- _Source material_
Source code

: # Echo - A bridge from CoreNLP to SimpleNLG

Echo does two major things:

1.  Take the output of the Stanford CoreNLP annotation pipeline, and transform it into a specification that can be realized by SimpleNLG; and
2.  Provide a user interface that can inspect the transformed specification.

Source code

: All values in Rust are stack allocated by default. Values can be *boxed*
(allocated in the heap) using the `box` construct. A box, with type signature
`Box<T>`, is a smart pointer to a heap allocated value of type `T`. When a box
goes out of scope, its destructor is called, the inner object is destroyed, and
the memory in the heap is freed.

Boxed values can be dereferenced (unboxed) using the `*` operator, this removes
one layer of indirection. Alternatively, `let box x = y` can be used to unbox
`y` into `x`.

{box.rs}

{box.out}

* * *

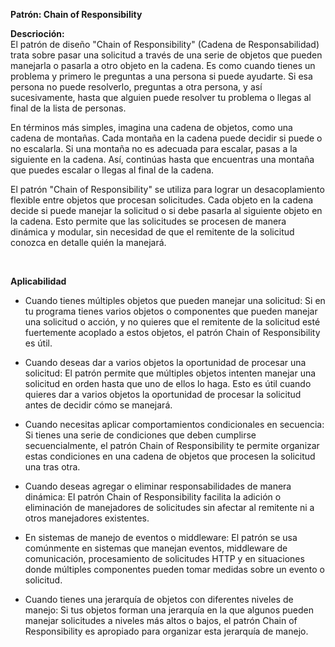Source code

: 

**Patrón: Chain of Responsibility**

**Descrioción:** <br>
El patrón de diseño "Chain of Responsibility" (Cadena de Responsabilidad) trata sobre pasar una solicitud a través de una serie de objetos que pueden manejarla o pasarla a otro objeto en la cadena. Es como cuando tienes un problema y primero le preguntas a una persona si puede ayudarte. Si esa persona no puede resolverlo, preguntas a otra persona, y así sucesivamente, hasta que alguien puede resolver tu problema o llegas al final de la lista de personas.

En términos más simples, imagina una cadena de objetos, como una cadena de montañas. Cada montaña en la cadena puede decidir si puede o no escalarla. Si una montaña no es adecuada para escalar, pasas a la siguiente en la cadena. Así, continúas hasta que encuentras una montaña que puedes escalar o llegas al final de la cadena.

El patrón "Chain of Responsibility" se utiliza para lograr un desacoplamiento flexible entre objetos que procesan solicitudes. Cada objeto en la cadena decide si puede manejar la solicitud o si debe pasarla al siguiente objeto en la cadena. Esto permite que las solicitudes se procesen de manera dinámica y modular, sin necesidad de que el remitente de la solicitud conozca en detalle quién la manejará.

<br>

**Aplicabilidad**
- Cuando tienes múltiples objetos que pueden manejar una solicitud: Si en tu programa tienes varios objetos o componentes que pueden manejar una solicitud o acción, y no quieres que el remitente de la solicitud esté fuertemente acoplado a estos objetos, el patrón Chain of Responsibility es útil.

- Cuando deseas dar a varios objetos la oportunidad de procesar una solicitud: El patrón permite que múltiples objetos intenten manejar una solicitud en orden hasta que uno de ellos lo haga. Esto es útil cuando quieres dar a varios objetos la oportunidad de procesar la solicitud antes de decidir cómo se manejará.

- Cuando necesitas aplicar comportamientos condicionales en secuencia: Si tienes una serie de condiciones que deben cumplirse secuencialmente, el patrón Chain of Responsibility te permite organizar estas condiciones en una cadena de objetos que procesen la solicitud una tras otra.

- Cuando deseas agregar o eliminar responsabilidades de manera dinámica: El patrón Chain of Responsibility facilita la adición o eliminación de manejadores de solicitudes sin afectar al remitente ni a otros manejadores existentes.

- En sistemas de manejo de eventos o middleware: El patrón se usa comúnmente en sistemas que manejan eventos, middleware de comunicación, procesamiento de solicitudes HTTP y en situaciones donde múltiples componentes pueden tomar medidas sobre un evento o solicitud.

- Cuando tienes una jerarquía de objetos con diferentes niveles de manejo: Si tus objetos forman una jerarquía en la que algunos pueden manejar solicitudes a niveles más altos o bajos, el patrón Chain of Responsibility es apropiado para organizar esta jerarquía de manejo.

- _What is being asked_
Find and copy each line of the material that holds the word "values".

- _Answer space_
: All values in Rust are stack allocated by default. Values can be *boxed*
Boxed values can be dereferenced (unboxed) using the `*` operator, this removes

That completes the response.